Atenção que o Correia de Campos foi um excelente ministro da Saúde.
E o que diz do actual?
Não digo. Não conheço. Se querem que diga algo positivo, foi a recondução dos directores do S. João e IPO que tanto quanto sei não são próximos do partido do Governo. São excelentes gestores. E aqui dou outra ideia. Este tipo de eficiência de gestão pode ser usado como exemplo para hospitais semelhantes (cuidado, não se pode comparar coisas que são diferentes). O São João pode ser comparado com o Hospital da Universidade de Coimbra e com o Santa Maria (em Lisboa). Seria sempre a favor de usar exemplos concretos, em vez dos tais cortes cegos. Que também é muito raro na nossa cultura, que é muito retórica. As pessoas gostam dos tipos que falam, falam... Quando alguém faz muito coloca os pares em cheque e fere um maior número de interesses instalados.
São mudanças difíceis...
A grande resistência da sociedade portuguesa à transformação está na iliteracia. Continuamos a não saber o que nos interessa. Além disso, temos uma sociedade com corporações muito instaladas. Aí, as resistências são múltiplas. Nós podemos poupar imenso sem racionar. O que é uma estupidez é as pessoas começarem a chatear toda a gente se o velhinho de 70 anos vai ou não fazer hemodiálise quando podemos é diminuir imenso as pessoas que precisam de hemodiálise.
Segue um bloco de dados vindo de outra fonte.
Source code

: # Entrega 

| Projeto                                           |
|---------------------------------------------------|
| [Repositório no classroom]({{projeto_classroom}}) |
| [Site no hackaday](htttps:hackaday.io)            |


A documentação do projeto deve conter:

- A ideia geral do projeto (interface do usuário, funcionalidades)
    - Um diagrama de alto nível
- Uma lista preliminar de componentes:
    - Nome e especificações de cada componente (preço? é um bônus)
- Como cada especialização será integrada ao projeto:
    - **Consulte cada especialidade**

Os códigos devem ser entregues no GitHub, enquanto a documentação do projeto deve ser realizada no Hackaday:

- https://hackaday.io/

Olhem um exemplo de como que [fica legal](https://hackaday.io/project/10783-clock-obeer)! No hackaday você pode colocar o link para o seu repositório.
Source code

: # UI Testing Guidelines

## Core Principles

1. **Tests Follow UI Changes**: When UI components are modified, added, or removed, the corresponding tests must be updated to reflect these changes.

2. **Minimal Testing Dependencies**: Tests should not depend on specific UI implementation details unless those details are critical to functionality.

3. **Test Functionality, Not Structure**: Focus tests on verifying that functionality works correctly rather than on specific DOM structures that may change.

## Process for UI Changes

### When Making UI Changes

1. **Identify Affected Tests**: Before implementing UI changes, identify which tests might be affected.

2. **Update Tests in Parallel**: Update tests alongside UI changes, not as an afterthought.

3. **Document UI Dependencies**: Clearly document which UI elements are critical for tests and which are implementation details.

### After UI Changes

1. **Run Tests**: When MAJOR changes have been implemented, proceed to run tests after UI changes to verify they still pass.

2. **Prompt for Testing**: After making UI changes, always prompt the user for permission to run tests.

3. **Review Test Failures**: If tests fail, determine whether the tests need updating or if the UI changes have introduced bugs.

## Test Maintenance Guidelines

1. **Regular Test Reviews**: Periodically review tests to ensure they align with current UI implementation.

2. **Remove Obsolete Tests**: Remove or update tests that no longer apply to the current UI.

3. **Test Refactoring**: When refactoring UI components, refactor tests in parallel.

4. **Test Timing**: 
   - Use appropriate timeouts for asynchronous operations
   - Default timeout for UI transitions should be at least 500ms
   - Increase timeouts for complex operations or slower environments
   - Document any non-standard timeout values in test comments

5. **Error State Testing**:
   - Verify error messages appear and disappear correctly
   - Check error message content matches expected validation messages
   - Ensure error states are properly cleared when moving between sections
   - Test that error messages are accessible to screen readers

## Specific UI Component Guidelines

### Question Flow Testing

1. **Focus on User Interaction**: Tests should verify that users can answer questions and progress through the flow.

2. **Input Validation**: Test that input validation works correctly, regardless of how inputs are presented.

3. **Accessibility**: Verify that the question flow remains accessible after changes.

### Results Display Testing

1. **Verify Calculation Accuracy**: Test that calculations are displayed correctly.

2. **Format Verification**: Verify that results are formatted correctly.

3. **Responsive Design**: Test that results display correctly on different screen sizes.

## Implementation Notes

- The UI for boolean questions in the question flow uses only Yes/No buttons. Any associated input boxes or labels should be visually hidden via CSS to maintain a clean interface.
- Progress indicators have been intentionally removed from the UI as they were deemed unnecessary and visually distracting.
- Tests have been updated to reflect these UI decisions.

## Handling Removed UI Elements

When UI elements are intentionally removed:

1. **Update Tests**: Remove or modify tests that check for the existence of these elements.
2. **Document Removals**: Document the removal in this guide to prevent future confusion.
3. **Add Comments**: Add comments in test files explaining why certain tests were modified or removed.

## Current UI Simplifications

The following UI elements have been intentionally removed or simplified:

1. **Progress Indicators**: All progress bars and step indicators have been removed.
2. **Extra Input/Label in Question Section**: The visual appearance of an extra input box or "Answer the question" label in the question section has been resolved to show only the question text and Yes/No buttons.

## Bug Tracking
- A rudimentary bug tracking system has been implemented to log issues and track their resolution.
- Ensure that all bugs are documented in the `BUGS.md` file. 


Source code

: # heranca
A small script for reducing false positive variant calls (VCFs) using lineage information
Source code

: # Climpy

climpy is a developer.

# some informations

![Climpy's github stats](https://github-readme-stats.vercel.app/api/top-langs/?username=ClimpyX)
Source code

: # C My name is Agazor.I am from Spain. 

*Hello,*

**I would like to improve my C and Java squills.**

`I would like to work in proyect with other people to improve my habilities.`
Acha que vamos conseguir sair da crise?
Acho que sim, apesar de tudo temos condições razoáveis. Temos um desenvolvimento muito grande da ciência e educação. Tivemos. Somos muito sensíveis ao estrangeirado, é uma das características do Portugal. Mas, se repararmos, estamos a reagir de uma forma muito mais organizada do que, por exemplo, os gregos, os espanhóis e italianos.
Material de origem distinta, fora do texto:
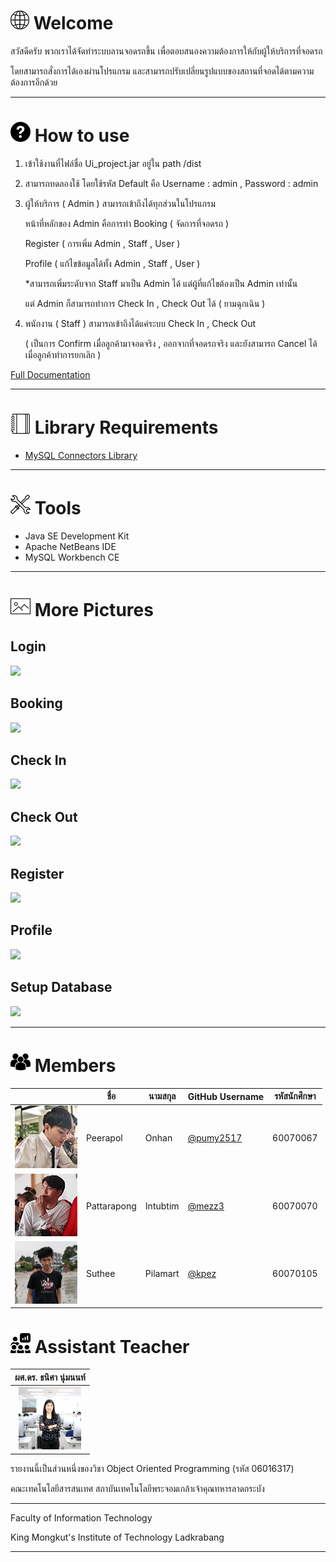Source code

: # ![](/images/internet.png) Welcome
สวัสดีครับ พวกเราได้จัดทำระบบลานจอดรถขึ้น เพื่อตอบสนองความต้องการให้กับผู้ให้บริการที่จอดรถ

โดยสามารถสั่งการได้เองผ่านโปรแกรม และสามารถปรับเปลี่ยนรูปแบบของสถานที่จอดได้ตามความต้องการอีกด้วย

---

# ![](images/help.png) How to use
1.	เข้าใช้งานที่ไฟล์ชื่อ Ui_project.jar อยู่ใน path /dist

2.	สามารถทดลองใช้ โดยใช้รหัส Default คือ Username : admin , Password : admin

3.	ผู้ให้บริการ ( Admin ) สามารถเข้าถึงได้ทุกส่วนในโปรแกรม

	หน้าที่หลักของ Admin คือการทำ Booking ( จัดการที่จอดรถ )
	
	Register ( การเพิ่ม Admin , Staff , User )
	
	Profile ( แก้ไขข้อมูลได้ทั้ง Admin , Staff , User )
	
	*สามารถเพิ่มระดับจาก Staff มาเป็น Admin ได้ แต่ผู้ที่แก้ไขต้องเป็น Admin เท่านั้น
	
	แต่ Admin ก็สามารถทำการ Check In , Check Out ได้ ( ยามฉุกเฉิน )
	
4.	พนักงาน ( Staff ) สามารถเข้าถึงได้แค่ระบบ Check In , Check Out

	( เป็นการ Confirm เมื่อลูกค้ามาจอดจริง , ออกจากที่จอดรถจริง และยังสามารถ Cancel ได้เมื่อลูกค้าทำการยกเลิก )

[Full Documentation](https://github.com/compro-itkmitl/Automatic-Plants-Watering-System/wiki)

---

# ![](images/notebook.png) Library Requirements
* [MySQL Connectors Library](https://github.com/mysql/mysql-connector-j)

---

# ![](images/tools.png) Tools
* Java SE Development Kit
* Apache NetBeans IDE
* MySQL Workbench CE

---

# ![](images/picture.png) More Pictures

## Login
![](images/login.png)

## Booking
![](images/booking.png)

## Check In
![](images/check_in.png)

## Check Out
![](images/check_out.png)

## Register
![](images/register.png)

## Profile
![](images/profile.png)

## Setup Database
![](images/setup_db.png)

---

# ![](images/member.png) Members
|  |ชื่อ|นามสกุล|GitHub Username|รหัสนักศึกษา|
|:-:|--|------|---------------|---------|
|![](images/profile_peerapol.png)|Peerapol|Onhan|[@pumy2517](https://github.com/pumy2517)|60070067|
|![](images/profile_pattarapong.png)|Pattarapong|Intubtim|[@mezz3](https://github.com/mezz3)|60070070|
|![](images/profile_suthee.png)|Suthee|Pilamart|[@kpez](https://github.com/kpez)|60070105|

# ![](images/teacher.png) Assistant Teacher
|ผศ.ดร. ธนิศา นุ่มนนท์|
|:-:|
|![](images/aj_thanisa.png)

รายงานนี้เป็นส่วนหนึ่งของวิชา Object Oriented Programming (รหัส 06016317)

คณะเทคโนโลยีสารสนเทศ สถาบันเทคโนโลยีพระจอมเกล้าเจ้าคุณทหารลาดกระบัง

---

Faculty of Information Technology

King Mongkut's Institute of Technology Ladkrabang

---

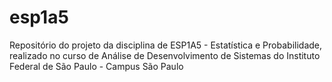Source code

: # esp1a5
Repositório do projeto da disciplina de ESP1A5 - Estatística e Probabilidade, realizado no curso de Análise de Desenvolvimento de Sistemas do Instituto Federal de São Paulo - Campus São Paulo
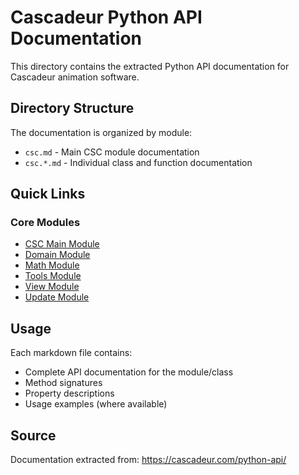 # Cascadeur Python API Documentation

This directory contains the extracted Python API documentation for Cascadeur animation software.

## Directory Structure

The documentation is organized by module:

- `csc.md` - Main CSC module documentation
- `csc.*.md` - Individual class and function documentation

## Quick Links

### Core Modules
- [CSC Main Module](csc.md)
- [Domain Module](csc.domain.*.md)
- [Math Module](csc.math.*.md)
- [Tools Module](csc.tools.*.md)
- [View Module](csc.view.*.md)
- [Update Module](csc.update.*.md)

## Usage

Each markdown file contains:
- Complete API documentation for the module/class
- Method signatures
- Property descriptions
- Usage examples (where available)

## Source

Documentation extracted from: https://cascadeur.com/python-api/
Temos mais espírito de sacrifício ou somos mais conformados?
Temos mais espírito de sacrifico. E, está bem, estamos mais calados mas isso é bom em termos de concertação social. Um dos grandes problemas para nós seria se, de repente, caíssemos num desespero tal que levasse, por exemplo, a um aumento da violência urbana.
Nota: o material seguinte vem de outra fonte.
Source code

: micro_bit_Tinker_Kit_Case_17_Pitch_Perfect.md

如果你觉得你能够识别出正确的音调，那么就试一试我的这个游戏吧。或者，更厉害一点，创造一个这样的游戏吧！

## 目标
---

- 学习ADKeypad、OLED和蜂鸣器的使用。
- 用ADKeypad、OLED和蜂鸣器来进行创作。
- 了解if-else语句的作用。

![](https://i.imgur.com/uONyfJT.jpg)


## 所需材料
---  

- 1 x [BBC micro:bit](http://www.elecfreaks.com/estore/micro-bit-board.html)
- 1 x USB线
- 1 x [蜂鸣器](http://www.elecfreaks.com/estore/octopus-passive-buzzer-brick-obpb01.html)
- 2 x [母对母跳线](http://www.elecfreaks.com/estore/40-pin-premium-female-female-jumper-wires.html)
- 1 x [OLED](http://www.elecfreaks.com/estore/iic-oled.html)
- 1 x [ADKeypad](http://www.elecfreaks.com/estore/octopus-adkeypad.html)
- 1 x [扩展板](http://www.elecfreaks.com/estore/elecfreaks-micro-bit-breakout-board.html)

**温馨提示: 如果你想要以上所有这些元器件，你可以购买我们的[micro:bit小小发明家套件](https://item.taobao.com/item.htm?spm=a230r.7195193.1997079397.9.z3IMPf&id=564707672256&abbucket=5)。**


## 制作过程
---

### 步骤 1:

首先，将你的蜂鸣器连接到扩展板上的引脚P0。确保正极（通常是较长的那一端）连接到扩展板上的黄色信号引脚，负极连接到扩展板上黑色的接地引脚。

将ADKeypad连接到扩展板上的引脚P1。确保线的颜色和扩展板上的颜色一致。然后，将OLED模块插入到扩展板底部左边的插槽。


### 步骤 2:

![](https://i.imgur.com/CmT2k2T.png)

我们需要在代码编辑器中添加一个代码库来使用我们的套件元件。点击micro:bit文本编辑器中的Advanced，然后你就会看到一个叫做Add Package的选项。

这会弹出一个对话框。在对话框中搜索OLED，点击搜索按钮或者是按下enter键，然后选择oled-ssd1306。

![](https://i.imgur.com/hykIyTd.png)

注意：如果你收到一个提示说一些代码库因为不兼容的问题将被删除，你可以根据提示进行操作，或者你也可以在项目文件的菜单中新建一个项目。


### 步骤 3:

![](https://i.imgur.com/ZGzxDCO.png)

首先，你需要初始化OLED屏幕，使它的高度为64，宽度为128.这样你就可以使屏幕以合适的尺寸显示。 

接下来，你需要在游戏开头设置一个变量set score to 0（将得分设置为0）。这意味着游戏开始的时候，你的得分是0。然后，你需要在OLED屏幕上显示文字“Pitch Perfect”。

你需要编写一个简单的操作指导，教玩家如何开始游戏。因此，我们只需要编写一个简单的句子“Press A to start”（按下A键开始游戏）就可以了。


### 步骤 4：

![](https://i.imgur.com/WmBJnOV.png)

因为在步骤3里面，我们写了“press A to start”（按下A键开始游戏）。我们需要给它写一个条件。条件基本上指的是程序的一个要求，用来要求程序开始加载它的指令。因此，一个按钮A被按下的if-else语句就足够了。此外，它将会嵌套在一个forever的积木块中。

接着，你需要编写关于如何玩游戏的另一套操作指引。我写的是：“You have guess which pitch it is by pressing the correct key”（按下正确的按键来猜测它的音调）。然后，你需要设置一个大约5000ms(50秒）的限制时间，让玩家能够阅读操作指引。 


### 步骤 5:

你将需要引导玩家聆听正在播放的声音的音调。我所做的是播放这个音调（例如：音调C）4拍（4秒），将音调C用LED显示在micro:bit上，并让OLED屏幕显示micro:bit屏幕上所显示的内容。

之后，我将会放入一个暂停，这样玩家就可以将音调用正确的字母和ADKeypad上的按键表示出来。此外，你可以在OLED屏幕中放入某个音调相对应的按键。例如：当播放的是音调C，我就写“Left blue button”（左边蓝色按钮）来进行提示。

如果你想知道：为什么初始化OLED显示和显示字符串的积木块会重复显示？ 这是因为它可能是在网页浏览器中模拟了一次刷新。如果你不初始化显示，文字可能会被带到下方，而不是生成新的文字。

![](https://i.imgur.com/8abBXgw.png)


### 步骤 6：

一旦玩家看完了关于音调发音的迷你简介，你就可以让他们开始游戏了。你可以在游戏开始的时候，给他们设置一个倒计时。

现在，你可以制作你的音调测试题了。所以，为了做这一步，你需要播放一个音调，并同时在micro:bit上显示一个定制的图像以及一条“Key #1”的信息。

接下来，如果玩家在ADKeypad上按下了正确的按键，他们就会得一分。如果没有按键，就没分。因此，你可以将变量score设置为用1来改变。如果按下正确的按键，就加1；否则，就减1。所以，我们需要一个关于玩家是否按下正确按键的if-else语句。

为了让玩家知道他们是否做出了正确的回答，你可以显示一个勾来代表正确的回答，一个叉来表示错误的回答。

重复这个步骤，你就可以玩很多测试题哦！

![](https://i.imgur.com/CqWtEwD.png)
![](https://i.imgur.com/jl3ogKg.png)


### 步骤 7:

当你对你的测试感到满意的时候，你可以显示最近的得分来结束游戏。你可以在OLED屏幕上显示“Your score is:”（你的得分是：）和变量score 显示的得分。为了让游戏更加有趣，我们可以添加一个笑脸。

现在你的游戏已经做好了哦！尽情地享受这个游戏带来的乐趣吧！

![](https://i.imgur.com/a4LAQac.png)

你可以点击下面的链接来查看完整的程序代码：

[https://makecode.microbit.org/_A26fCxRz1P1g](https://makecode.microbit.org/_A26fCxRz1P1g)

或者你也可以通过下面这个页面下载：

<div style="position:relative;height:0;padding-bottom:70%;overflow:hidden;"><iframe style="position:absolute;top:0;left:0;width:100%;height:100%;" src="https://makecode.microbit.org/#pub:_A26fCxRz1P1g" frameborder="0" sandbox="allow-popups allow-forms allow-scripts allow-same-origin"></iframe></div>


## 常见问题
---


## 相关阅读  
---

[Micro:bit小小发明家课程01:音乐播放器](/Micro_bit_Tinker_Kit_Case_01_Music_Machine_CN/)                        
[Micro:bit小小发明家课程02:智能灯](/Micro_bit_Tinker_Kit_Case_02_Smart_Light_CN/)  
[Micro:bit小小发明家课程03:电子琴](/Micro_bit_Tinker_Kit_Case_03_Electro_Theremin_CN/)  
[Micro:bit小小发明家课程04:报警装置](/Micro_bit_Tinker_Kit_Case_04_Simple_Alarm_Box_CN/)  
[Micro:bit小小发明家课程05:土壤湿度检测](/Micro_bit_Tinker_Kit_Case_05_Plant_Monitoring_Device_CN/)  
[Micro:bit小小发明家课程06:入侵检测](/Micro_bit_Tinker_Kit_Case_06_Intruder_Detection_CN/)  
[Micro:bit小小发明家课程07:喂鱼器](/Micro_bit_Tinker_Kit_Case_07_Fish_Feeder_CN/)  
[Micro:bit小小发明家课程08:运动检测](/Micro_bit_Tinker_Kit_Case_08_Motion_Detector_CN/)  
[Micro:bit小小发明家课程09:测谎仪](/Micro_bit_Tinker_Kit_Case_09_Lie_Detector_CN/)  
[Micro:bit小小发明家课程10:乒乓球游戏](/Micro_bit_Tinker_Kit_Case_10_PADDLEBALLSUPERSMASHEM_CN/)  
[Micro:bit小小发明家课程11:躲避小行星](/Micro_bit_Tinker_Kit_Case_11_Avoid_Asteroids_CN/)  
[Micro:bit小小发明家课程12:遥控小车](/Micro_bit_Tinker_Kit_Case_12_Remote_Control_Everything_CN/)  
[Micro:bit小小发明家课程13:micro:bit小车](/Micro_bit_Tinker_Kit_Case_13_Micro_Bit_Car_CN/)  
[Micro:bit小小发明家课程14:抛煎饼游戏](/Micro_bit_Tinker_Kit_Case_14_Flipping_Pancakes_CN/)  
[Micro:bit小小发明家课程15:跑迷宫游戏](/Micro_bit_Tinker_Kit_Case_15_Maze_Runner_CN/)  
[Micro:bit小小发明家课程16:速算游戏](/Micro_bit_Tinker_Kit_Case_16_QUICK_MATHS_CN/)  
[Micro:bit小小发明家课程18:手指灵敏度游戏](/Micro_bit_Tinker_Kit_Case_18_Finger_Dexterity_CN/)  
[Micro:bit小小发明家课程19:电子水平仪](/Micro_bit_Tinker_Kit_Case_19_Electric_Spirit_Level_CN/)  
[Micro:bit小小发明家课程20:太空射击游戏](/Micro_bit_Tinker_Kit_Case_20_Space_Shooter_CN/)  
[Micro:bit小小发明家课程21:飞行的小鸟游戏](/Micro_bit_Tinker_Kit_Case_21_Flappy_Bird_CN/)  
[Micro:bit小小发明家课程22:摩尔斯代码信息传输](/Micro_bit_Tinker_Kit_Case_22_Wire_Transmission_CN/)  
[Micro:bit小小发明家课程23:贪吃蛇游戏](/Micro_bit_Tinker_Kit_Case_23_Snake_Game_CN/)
Acha que isso não pode ainda vir a acontecer? Ainda estamos no início...
É verdade. E estou muito assustado. Mas a minha fuga é sempre para a frente, é fazendo. Mesmo aqui no Ipatimup, onde estamos a passar uma fase difícil. O Governo cortou de uma forma estúpida, a universidade cortou e as pessoas não nos pagam.
Que corte tiveram no orçamento?
Tínhamos um contrato com a Fundação para a Ciência e Tecnologia de 1,6 milhões de euros por ano e reduziram-nos para o valor de 2005, 1,2 milhões. Este ano vamos aguentar com o dinheiro que tínhamos no banco. Mais dois anos assim e ou despedimos pessoas ou desligamos o aquecimento... ainda temos também o problema das prestações de serviços aos hospitais que também não estão a pagar.
A investigação está ser afectada pela crise?
Está muito bem porque ainda está com o lanço que teve com o ministro Mariano Gago. Está a ser afectada, mas apesar de tudo este ministro [Nuno Crato] é inteligente e a secretária de Estado [Leonor Parreira] é muito sensível à investigação. Esta decisão de passar para o orçamento de 2005 é do ano anterior, estes responsáveis mantiveram mas não diminuíram ainda mais. O futuro é assustador. Mas não estou tão preocupado com a ciência porque a ciência é internacional.
Somos premiados e respeitados, mas somos apoiados?
A nossa ciência está muito dependente do privado. Mas eu prefiro que exista a Champalimaud e a Gulbenkian do que não os ter. Não resolvo o meu problema com inveja. Ao menos que venham eles. Por outro lado, acho uma estupidez esta ideia de que é melhor emigrar.
Há fuga de cérebros?
Há muita gente que está a sair. O país ganha em criar condições para que muitos dos bons fiquem. Não é preciso que fiquem todos. Voltamos à saúde e ao ensino. No ensino também temos de racionar. Não podemos ter o número de universidades e politécnicos que temos. Temos dezenas de cursos de arquitectura, de psicologia... e os miúdos vão quase todos para o desemprego. Num país que está fragilizado, por razões circunstanciais e estruturais, o truque não é apostar em pessoas e fait-divers, é apostar em instituições. Mas os políticos não gostam de escolher instituições. Perdem votos.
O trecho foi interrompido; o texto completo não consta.